As the majority of the exome chip data are rare variants, we applied two minor allele account (MAC) filters to exclude rare variants with MAC not greater than 5 and 10 to see whether this could eliminate the inflated type I error rates in SVT. Table 2 shows that inflation was eliminated for SAIGE only but remained for other approaches with inflated type I error rates. We generated QQ plots (Fig. 1) arbitrarily using results of the first replicate simulated data for evaluating type I error rates at each prevalence (0.01, 0.05, 0.1 and 0.2). Genomic inflation factor²⁸ (λ) estimates were presented in the legend of each QQ plot. Dash line represents the genome-wide significance level for SVT, points above this line represent false positives. SeqMeta, GMMAT and q.emmax identified many false positives at prevalence 0.01, 0.05 and 0.1. SAIGE identified several rare variant (MAC < 3) false signals at prevalence 0.01 with very small p-values that were replaced by 1E-45 for better presentation. At prevalence 0.05, GLM, RVFam, Firth test and SAIGE identified one false positive each. No false positive was detected at prevalence 0.2. Firth (unrelated) test did not identify any false positive. The results agreed with Table 1 in general. In terms of λ, interestingly, the estimates of Firth tests’ decreased from > 3 to < 0.64 as prevalence increased from 0.01 to 0.2, while the trend was opposite for other approaches.
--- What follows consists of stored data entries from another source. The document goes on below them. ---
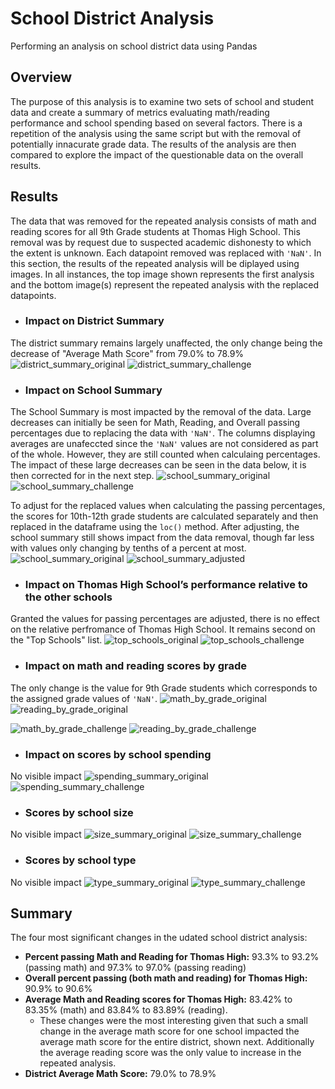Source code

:# School District Analysis
Performing an analysis on school district data using Pandas

## Overview
The purpose of this analysis is to examine two sets of school and student data and create a summary of metrics evaluating math/reading performance and school spending based on several factors. There is a repetition of the analysis using the same script but with the removal of potentially innacurate grade data. The results of the analysis are then compared to explore the impact of the questionable data on the overall results. 

## Results

The data that was removed for the repeated analysis consists of math and reading scores for all 9th Grade students at Thomas High School. This removal was by request due to suspected academic dishonesty to which the extent is unknown. Each datapoint removed was replaced with `'NaN'`. In this section, the results of the repeated analysis will be diplayed using images. In all instances, the top image shown represents the first analysis and the bottom image(s) represent the repeated analysis with the replaced datapoints.

- ### Impact on District Summary 
The district summary remains largely unaffected, the only change being the decrease of "Average Math Score" from 79.0% to 78.9%
![district_summary_original](https://user-images.githubusercontent.com/99051640/167316955-1ab7f642-9dd5-474e-89fb-4acd91877cef.png)
![district_summary_challenge](https://user-images.githubusercontent.com/99051640/167316941-40d7488a-cd80-4a46-b829-bf49590924d0.png)

- ### Impact on School Summary
The School Summary is most impacted by the removal of the data. Large decreases can initially be seen for Math, Reading, and Overall passing percentages due to replacing the data with `'NaN'`. The columns displaying averages are unafeccted since the `'NaN'` values are not considered as part of the whole. However, they are still counted when calculaing percentages. The impact of these large decreases can be seen in the data below, it is then corrected for in the next step.
![school_summary_original](https://user-images.githubusercontent.com/99051640/167317078-5a06e362-9ce6-47a8-b1d8-c77b58937ce9.png)
![school_summary_challenge](https://user-images.githubusercontent.com/99051640/167317080-473190e2-f322-4c26-b57f-13617bbc5f55.png)

To adjust for the replaced values when calculating the passing percentages, the scores for 10th-12th grade students are calculated separately and then replaced in the dataframe using the `loc()` method. After adjusting, the school summary still shows impact from the data removal, though far less with values only changing by tenths of a percent at most.
![school_summary_original](https://user-images.githubusercontent.com/99051640/167317078-5a06e362-9ce6-47a8-b1d8-c77b58937ce9.png)
![school_summary_adjusted](https://user-images.githubusercontent.com/99051640/167318160-5b88b585-fbed-45bf-86aa-59f9db345419.png)

- ### Impact on Thomas High School’s performance relative to the other schools
Granted the values for passing percentages are adjusted, there is no effect on the relative perfromance of Thomas High School. It remains second on the "Top Schools" list. 
![top_schools_original](https://user-images.githubusercontent.com/99051640/167317378-9b5077b8-4ab5-485a-902b-f02a5e78e387.png)
![top_schools_challenge](https://user-images.githubusercontent.com/99051640/167317383-005a6322-b0b2-4b2e-9802-df03ca007173.png)

- ### Impact on math and reading scores by grade
The only change is the value for 9th Grade students which corresponds to the assigned grade values of `'NaN'`.
![math_by_grade_original](https://user-images.githubusercontent.com/99051640/167319832-00cf34d5-63a5-4e46-bcf4-1b1b4f1c0be6.png)
![reading_by_grade_original](https://user-images.githubusercontent.com/99051640/167319796-35bd7c5f-0d73-458c-832e-7f88ce9a3e45.png)

![math_by_grade_challenge](https://user-images.githubusercontent.com/99051640/167317498-3d6a3875-50e1-4357-a254-268710e307b5.png)
![reading_by_grade_challenge](https://user-images.githubusercontent.com/99051640/167317510-2c9206dd-d2da-44f1-8df9-517bc03a34f6.png)

- ### Impact on scores by school spending
No visible impact
![spending_summary_original](https://user-images.githubusercontent.com/99051640/167319487-de4d7634-92ae-4d47-8ae9-81df41ff127b.png)
![spending_summary_challenge](https://user-images.githubusercontent.com/99051640/167317692-f296904e-2439-428d-a395-8c40df3d15cf.png)

- ### Scores by school size
No visible impact
![size_summary_original](https://user-images.githubusercontent.com/99051640/167317908-9c8d2731-2480-491d-8cc9-e84e258e38f4.png)
![size_summary_challenge](https://user-images.githubusercontent.com/99051640/167319298-c4fba750-247d-4187-9023-5f544e915a21.png)


- ### Scores by school type
No visible impact
![type_summary_original](https://user-images.githubusercontent.com/99051640/167317938-72bc932c-3039-4759-9189-acb0041761f3.png)
![type_summary_challenge](https://user-images.githubusercontent.com/99051640/167317940-6089eb6b-87e7-4578-b6c5-932bb54f25ba.png)

## Summary
The four most significant changes in the udated school district analysis:
- **Percent passing Math and Reading for Thomas High:** 93.3% to 93.2% (passing math) and 97.3% to 97.0% (passing reading)
- **Overall percent passing (both math and reading) for Thomas High:** 90.9% to 90.6%
- **Average Math and Reading scores for Thomas High:** 83.42% to 83.35% (math) and 83.84% to 83.89% (reading).
    - These changes were the most interesting given that such a small change in the average math score for one school impacted the average math score for the entire district, shown next. Additionally the average reading score was the only value to increase in the repeated analysis. 
- **District Average Math Score:** 79.0% to 78.9%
Table 2 Estimated type I error rates (Type I error rate was computed by total number of SNPs that passed genome-wide significance threshold in 100 replicates divided by total SNPs in 100 replicates, which has been calibrated by dividing the significance threshold. A value greater than 1 indicates inflation) after applying MAC filters of 5 and 10 in single variant tests (SVT) of the first simulation study.

Full size table

We further computed λ in SVT of all replicates at each prevalence for each approach and then made average λ versus prevalence plots (Fig. 2). When no MAC filter was applied (top left panel), the plot essentially presents λ estimates similar to what were reported in Fig. 1 legends. The genomic inflation factor λ evaluates the medium of the test statistic distribution compared to that of the expected under the null hypothesis of no association. It is relevant because for example in meta analyses where moderate test statistic values from multiple studies are cumulated, and high λ values in some studies may result in inflation in overall summary statistics. The plots show Firth tests had opposite trend compared to others. At low prevalence (0.01 and 0.05) and no MAC filter, all approaches had low λ estimates except for Firth tests. In this case, genomic control correction²⁸ may need to be applied to correct for inflation observed in Firth tests, which may result in a lower power for variants with p-values at the tail of the distribution. As rare variants are the dominant majority in exome chip data, one may apply the correction to rare variants only. When either MAC filter was applied, unlike other approaches that had fluctuating λ estimates at different prevalences, GLM had stable λ estimates very close to 1.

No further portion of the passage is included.